A military stiffness returns to his shoulders, and he raises his head to peer at her unreadably through his wild bangs.
"Master may be Out, but I was not under the impression that our responsibilities end with that."
no subject
What terror does a rifle have of a beast? It's only the one that wields it who should tread lightly. Again, she mirrors his posture. Her silver eyes watch him, heavily lidded to hide any flash of anger or annoyance.
At once, she is both drawn to and repulsed by the tiger. She senses structure, hierarchy, and purpose in him. As a soldier, she thinks, those are things she should have, things that make the world run smoothly and win battles. But there's a greater purpose she yearns for beyond maintenance. Stripe seems to want to keep things as they are, not establish an order that is right.
"Can't say if we worked together, Stripe, but wouldn't surprise me. Think the Keeper kept me at his side. Seemed nice at the time"- she supposes apathy as an object is nice, anyway -"but wakin' up from a dream and thinkin' on it turns it nightmare. Maybe you ain't reached that point yet."
no subject
"Or I don't have any mad ideas about my station in this world. Or my importance."
Slowly his lip curls into a grimace colored with a smack of derision, his lower lip curling beneath his protruding fangs. The sporting grin (one would be hard-pressed to call a tiger's grin 'friendly') is long gone and replaced by a chilly, stony wrinkle around his muzzle.

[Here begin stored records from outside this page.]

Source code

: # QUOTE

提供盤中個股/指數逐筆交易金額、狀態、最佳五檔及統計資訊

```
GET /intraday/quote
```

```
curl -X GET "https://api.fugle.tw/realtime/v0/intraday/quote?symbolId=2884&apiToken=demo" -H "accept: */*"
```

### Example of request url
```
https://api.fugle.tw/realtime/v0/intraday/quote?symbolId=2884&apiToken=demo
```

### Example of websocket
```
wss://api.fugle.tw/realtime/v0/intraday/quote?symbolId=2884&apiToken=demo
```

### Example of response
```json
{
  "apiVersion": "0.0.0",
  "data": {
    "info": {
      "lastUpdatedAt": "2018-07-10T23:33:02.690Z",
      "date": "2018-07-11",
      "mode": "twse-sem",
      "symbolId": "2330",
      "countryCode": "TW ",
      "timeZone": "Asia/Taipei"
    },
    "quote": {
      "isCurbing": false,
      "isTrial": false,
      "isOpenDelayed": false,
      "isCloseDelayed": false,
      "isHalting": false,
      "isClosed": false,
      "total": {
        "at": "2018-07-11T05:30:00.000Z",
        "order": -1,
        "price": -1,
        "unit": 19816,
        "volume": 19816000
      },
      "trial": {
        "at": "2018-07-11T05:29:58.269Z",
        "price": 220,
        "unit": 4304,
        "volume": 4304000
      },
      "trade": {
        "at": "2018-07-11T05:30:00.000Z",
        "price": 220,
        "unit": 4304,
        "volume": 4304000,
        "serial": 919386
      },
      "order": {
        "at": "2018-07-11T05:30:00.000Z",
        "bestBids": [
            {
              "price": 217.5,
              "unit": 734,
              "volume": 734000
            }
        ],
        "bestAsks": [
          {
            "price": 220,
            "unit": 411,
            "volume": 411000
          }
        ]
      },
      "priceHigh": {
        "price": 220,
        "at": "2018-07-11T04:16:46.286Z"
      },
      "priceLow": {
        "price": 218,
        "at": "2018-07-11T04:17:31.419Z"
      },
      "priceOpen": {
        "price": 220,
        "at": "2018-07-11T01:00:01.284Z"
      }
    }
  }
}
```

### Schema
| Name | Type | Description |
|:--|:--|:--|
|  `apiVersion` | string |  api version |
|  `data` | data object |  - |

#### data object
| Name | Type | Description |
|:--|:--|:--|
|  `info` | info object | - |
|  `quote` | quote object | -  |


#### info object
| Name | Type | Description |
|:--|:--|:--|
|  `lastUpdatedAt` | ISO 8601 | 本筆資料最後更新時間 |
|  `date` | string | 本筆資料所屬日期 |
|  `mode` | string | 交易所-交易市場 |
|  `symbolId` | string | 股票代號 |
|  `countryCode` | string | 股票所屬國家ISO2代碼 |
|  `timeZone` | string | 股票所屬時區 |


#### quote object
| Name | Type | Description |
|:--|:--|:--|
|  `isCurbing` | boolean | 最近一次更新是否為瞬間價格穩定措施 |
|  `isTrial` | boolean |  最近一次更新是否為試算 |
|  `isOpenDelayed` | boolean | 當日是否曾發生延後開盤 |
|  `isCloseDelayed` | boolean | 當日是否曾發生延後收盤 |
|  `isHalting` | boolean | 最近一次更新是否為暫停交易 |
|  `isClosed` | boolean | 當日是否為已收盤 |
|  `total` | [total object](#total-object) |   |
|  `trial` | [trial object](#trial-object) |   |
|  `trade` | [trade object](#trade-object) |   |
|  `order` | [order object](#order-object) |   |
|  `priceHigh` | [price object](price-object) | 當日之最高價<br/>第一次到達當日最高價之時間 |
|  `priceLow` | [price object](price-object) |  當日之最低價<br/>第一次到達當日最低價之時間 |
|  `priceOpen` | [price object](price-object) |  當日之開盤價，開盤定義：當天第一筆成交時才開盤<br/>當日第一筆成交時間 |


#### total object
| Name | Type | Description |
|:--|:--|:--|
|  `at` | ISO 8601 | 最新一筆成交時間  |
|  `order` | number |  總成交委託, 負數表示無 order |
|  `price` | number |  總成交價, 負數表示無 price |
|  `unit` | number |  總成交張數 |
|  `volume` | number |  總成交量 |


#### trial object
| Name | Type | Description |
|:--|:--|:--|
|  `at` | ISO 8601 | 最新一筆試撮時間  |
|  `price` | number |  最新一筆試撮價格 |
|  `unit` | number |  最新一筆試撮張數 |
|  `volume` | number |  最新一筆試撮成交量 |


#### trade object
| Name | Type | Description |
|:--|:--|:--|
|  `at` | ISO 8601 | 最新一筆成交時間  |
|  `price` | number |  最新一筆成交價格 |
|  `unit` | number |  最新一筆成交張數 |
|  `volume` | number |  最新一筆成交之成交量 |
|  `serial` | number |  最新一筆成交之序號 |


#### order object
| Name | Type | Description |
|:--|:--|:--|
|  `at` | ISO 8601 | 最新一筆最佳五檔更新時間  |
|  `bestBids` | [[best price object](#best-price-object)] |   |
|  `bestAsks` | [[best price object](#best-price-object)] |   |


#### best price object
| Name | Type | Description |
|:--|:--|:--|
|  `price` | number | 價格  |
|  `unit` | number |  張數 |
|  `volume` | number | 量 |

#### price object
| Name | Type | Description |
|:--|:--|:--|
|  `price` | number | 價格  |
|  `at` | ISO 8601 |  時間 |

For Gun Show, it is a nightmare to spend a lifetime in servitude. For Mutton Chops, it is more accurate to say that the chaos around the house, these 'awakenings' and stirring memories and new feelings, are the nightmare, and not his service to a greater authority. He has no grand delusions that there is more to his life than his work and the hunt, and he has no raging ambition to open his mind to the possibility of something else when the very idea disturbs him so much.
"Come now and tell me. What is wrong with doing what you were made for?"
no subject
Even if his loyalties do not align with hers, she can sense a fellow soldier, a fellow fighter. It is little comfort, though. This talk of stations makes her bristle. Who is he to tell her where her station is? He is not her commander, her general. Their only camaraderie was likely forced when they were both insensible to it.
"A gun's made to kill, sir," she replies. "Not many folk'd appreciate me shootin' 'em full of holes without cause. And runnin' off from where they woke ain't cause enough." She squares her jaw before continuing. "No delusions about my importance, though, sir. I'm nothin' but a gun. Might not turn the tides of history, but I can change the course of a few lives. I mean to do that if I can.
"And tell me, sir, what were you made for before you were this?" She gestures to his body rigidly. "Keeper crafted us for his needs, not the ones we mighta been meant for, near as I can tell."